Probably MMX registers are not well suited for this purpose,
or are slower than GPR, I actually don't know. Surely if I use
the following code, that is obviously in C language:

Code Select


      num2 = rand() % 10000;
      div_result = (num2 * 6554UL) >> 16;
      remain = num2 - div_result * ten;

I get a better performance because the algorithm is smarter
and doesn't use division, but a magic number to
multiply the number to divide and after it shifts right the same
number a given number of position.

Of course 6544 works for number not bigger than 9999
and I'd have to calculate the magic number depending on the range
I'm going to use.

So I was wondering what performance could we get using methods
like this with 64 bit registers and a full set of magic numbers
to use. ::)

frktons · July 19, 2010, 02:20:14 AM

I translated the C code for divide by multiply and shift:

Code Select


      div_result = (num2 * 6554UL) >> 16;
      remain = num2 - div_result * ten;

in Assembly this way:

Code Select


      mov  eax, num2
      imul  eax, 6554
      shr    eax, 16
      mov  div_result, eax
      mov  ecx, num2
      imul  eax, ten
      sub   ecx, eax	
      mov  remain, ecx

But the performances are about the same, and I don't
know if it depends on how good the compiler is to
translate the code, or how bad I am to do the same. :P

Any suggestion to improve the above code?

KeepingRealBusy · July 19, 2010, 03:12:14 AM

Magic numbers are good for dividing by using a magic number multiply and shifting, but you get no remainder, and need the shift, and are usually used for dividing by constants and not for dividing by variables. For variables, you would need a table of all possible magic numbers, or a table that contained a pair of number/magic_number entries which had to be searched for a number match to get the magic number to use. The full table would exceed allowable memory (especially for 64 bit). The search would take more time than you would save with the Magic number multiply.
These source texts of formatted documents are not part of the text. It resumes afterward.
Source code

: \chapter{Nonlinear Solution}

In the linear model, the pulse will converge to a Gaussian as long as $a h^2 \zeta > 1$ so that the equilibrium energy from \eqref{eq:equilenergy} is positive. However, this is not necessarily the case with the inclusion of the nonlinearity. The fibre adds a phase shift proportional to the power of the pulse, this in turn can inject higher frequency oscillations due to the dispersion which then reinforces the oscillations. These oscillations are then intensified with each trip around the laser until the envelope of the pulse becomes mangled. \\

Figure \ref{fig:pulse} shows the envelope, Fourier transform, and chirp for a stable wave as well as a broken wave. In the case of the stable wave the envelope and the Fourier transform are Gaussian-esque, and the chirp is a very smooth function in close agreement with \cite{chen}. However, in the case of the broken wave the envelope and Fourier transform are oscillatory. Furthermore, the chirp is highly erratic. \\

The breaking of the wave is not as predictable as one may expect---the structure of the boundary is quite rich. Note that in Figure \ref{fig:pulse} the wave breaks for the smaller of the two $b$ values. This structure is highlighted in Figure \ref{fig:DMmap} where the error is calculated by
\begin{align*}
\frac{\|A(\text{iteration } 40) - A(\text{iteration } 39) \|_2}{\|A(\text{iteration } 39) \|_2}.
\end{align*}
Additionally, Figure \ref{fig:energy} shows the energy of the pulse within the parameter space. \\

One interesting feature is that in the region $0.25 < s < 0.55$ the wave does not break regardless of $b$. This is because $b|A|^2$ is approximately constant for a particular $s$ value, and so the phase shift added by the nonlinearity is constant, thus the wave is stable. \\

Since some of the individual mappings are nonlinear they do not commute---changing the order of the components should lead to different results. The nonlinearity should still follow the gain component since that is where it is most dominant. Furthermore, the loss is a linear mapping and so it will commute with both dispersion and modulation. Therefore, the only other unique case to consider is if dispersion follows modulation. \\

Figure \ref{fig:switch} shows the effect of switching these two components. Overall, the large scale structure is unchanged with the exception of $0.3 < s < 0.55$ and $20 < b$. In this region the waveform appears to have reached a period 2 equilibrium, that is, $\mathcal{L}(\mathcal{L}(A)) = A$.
Until you start using 64 bit processing, you do not have 64 bit gp registers (rax,rdx). I do not see any MMX 64 bit register instructions that did divides. Some MMX 64 bit register packed multiplies exist, but nothing that you cannot do with multiply eax and edx. Note, to save a register, put one value in eax, the other in edx, then mul, the 64 bit result in eax:edx (low 32 bits:high 32 bits).

Dave.

frktons · July 19, 2010, 03:18:02 AM

Thanks Dave.

I was doing naive assumptions, typical beginner stuff :P

By the way, the code I used to translate the C code is good enough
or could I do better in some ways?

oex · July 19, 2010, 03:23:00 AM

Quote from: frktons on July 19, 2010, 02:20:14 AM
Any suggestion to improve the above code?

You could swap memory for registers though it really does depend on the surrounding code.... ie I see no need for this line in current code:

mov div_result, eax

you could also:

mov eax, num2
mov ecx, eax

frktons · July 19, 2010, 03:48:38 AM

Quote from: oex on July 19, 2010, 03:23:00 AM
You could swap memory for registers though it really does depend on the surrounding code.... ie I see no need for this line in current code:

mov div_result, eax

well I need the div_result variable to use in the C code.

Quote
you could also:

mov eax, num2
mov ecx, eax

Well, this is good :U I can spare some cycles this way. Thanks:

Code Select


      mov  eax, num2
      mov  ecx, eax
      imul  eax, 6554
      shr    eax, 16
      mov  div_result, eax
      imul  eax, ten
      sub   ecx, eax	
      mov  remain, ecx

Nevertheless I'm not able to beat the Pelles'C compiler.
The C code is as fast as the Assembly. :eek

oex · July 19, 2010, 04:56:23 AM

Most of the time is taken up in the imuls.... If you can find a way to remove or combine them you should be in luck but it's too late for me to do that math :lol

jj2007 · July 19, 2010, 06:43:14 AM

Quote from: oex on July 19, 2010, 04:56:23 AM
Most of the time is taken up in the imuls...

imuls are actually pretty fast, much faster than normal muls, so don't waste too much efforts for finding a workaround.

oex · July 19, 2010, 07:09:36 AM

I was working off the MASM opcodes manual which has them at 13-42 clocks each.... Is there a better ref?

mov, sub and shr are down as 1-3 clocks....

I dont know for sure and it's been a VERY long night but shr, 16 would be:
movzx ebx, ax
I think.... (maybe the other way round.... bswap first) being 16 bit this might be slightly faster?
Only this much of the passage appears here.